WORK TO COMPLETE. Starting at the line that holds "- /users/updateUsers (user's account only)" and stopping at the line that holds "- /admin/transactions/deleteTransactions", restate the records below word for word, with both of those lines included.

========================================

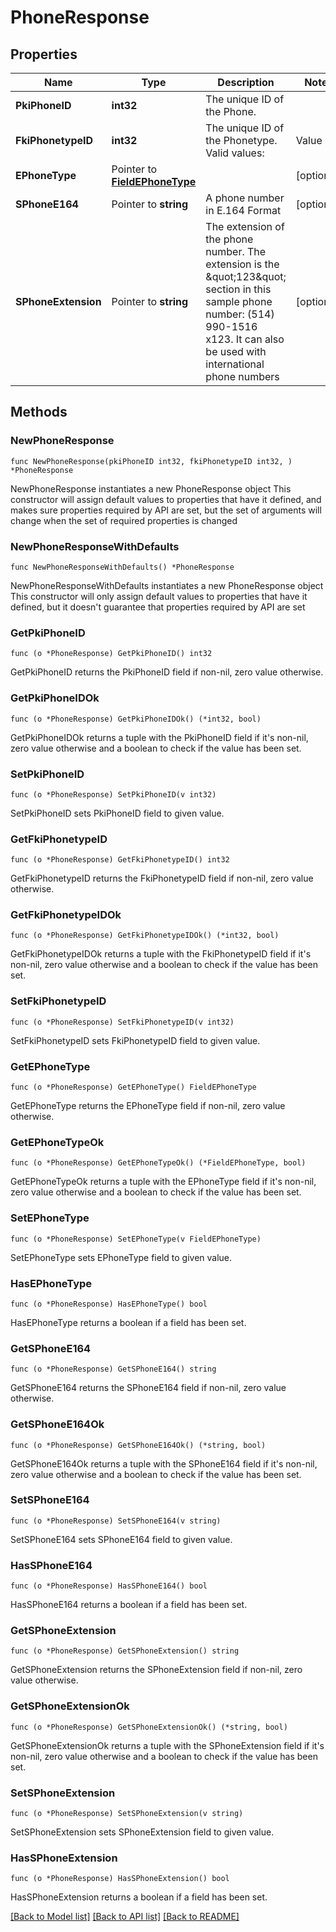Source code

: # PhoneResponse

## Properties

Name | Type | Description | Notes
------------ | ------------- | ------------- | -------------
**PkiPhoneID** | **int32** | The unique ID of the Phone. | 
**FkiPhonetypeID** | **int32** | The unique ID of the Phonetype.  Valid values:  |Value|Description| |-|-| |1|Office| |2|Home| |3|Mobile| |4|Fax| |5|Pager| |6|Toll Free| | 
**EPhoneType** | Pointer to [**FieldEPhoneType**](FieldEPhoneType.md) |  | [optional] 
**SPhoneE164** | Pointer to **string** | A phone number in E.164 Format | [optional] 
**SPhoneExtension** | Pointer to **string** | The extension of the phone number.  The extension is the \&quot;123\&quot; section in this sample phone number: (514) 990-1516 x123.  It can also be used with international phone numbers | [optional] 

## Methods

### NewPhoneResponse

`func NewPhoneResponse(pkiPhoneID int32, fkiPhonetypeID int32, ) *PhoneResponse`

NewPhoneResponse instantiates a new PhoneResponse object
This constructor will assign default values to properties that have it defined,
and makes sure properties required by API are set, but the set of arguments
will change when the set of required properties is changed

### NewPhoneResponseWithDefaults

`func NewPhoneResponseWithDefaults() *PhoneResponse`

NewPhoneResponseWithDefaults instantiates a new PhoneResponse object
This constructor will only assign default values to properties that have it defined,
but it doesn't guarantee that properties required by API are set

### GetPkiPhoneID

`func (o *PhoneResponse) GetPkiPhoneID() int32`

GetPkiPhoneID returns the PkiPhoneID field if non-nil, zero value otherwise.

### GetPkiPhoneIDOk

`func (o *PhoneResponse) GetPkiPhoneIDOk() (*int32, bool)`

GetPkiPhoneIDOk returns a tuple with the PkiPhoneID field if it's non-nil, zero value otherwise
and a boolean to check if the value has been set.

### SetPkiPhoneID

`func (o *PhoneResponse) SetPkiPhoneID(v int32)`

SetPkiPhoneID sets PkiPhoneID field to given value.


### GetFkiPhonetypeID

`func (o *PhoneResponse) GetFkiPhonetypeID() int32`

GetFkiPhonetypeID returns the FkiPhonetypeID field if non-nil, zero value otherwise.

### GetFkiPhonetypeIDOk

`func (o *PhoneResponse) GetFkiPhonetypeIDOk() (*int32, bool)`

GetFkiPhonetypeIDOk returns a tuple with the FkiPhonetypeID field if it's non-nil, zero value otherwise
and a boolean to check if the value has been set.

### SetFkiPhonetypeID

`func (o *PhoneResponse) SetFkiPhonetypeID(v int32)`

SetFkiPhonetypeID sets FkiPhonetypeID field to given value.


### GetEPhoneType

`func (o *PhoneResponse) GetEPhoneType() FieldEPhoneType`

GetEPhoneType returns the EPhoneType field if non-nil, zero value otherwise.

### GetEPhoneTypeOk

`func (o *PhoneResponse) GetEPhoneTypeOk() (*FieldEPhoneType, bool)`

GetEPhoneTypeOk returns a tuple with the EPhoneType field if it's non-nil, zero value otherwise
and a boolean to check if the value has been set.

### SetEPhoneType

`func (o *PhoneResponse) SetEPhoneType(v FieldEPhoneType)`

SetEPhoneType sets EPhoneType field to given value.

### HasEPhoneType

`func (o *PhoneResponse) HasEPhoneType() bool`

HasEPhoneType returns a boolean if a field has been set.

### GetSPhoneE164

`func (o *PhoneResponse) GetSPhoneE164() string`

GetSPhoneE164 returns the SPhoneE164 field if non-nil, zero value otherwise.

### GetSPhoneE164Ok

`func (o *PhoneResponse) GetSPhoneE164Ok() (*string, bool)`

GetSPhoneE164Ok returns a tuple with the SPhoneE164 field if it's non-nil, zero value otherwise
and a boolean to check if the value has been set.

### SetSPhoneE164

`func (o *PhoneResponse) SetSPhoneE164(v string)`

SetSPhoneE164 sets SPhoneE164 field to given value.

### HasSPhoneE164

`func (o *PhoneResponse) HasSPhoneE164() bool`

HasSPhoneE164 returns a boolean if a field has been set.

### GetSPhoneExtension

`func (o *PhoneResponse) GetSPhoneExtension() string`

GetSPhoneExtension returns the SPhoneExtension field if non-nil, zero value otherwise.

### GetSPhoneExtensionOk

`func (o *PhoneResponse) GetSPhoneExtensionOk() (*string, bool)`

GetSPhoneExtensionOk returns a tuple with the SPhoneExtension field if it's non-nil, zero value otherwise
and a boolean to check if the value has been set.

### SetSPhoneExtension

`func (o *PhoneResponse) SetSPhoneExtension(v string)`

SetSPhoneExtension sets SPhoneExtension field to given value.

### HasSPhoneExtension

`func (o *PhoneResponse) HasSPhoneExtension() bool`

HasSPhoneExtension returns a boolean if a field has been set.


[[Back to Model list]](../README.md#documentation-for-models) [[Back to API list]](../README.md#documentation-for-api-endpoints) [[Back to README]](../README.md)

========================================

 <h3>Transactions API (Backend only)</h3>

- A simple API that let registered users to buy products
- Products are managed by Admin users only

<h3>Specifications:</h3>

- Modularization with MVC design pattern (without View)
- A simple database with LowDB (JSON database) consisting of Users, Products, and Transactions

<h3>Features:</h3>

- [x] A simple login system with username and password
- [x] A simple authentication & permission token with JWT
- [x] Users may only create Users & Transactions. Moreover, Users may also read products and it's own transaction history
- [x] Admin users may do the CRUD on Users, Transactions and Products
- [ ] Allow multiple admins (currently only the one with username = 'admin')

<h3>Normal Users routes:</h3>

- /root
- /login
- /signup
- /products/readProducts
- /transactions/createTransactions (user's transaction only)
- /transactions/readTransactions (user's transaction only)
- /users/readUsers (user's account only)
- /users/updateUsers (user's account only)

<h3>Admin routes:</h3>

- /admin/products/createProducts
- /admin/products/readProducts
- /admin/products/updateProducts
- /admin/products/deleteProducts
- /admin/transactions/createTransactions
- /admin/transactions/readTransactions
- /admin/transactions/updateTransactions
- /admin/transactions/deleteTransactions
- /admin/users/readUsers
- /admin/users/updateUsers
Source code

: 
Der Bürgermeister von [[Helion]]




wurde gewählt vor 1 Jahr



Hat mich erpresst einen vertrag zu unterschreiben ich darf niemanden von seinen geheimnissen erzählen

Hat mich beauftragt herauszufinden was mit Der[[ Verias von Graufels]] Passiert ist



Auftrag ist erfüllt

========================================

SOLVED EXERCISE.
- /users/updateUsers (user's account only)

<h3>Admin routes:</h3>

- /admin/products/createProducts
- /admin/products/readProducts
- /admin/products/updateProducts
- /admin/products/deleteProducts
- /admin/transactions/createTransactions
- /admin/transactions/readTransactions
- /admin/transactions/updateTransactions
- /admin/transactions/deleteTransactions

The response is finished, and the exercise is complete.